__Supplied entries__.

⁂

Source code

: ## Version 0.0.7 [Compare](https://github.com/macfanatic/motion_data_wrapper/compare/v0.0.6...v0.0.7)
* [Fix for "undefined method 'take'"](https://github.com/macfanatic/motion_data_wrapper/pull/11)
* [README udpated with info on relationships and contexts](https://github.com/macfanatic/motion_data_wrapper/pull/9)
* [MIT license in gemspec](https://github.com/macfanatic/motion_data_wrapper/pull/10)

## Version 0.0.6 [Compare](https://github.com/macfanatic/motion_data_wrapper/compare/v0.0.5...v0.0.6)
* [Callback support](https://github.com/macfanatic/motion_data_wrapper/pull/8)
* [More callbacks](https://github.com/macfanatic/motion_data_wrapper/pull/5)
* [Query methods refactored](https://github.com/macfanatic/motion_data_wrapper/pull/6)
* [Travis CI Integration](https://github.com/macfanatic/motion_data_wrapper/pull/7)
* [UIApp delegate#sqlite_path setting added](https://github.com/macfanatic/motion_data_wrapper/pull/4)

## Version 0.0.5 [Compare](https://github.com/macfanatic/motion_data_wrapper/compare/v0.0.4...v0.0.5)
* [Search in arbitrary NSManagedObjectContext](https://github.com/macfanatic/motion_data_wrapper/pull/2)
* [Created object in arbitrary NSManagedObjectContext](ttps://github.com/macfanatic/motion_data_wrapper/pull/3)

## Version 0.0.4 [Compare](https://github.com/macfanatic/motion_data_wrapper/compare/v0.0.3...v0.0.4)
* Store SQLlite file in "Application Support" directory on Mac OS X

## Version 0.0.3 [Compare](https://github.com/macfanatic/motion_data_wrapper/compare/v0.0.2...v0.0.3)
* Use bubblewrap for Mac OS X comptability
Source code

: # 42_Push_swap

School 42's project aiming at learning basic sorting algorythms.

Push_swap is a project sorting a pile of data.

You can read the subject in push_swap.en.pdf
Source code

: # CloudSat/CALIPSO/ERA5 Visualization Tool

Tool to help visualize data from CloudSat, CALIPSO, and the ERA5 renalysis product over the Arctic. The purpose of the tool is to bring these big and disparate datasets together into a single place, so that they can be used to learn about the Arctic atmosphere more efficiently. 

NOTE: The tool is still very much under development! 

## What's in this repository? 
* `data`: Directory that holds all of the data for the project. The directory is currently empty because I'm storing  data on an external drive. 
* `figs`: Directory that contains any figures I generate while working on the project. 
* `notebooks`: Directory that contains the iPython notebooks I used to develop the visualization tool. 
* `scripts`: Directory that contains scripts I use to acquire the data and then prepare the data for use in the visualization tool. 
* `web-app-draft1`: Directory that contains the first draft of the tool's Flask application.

⁂

__Work item__. Begin at the line containing "develop the visualization tool." and reproduce every line through the last one in the records above, exactly.

__Reply__.
* `notebooks`: Directory that contains the iPython notebooks I used to develop the visualization tool. 
* `scripts`: Directory that contains scripts I use to acquire the data and then prepare the data for use in the visualization tool. 
* `web-app-draft1`: Directory that contains the first draft of the tool's Flask application.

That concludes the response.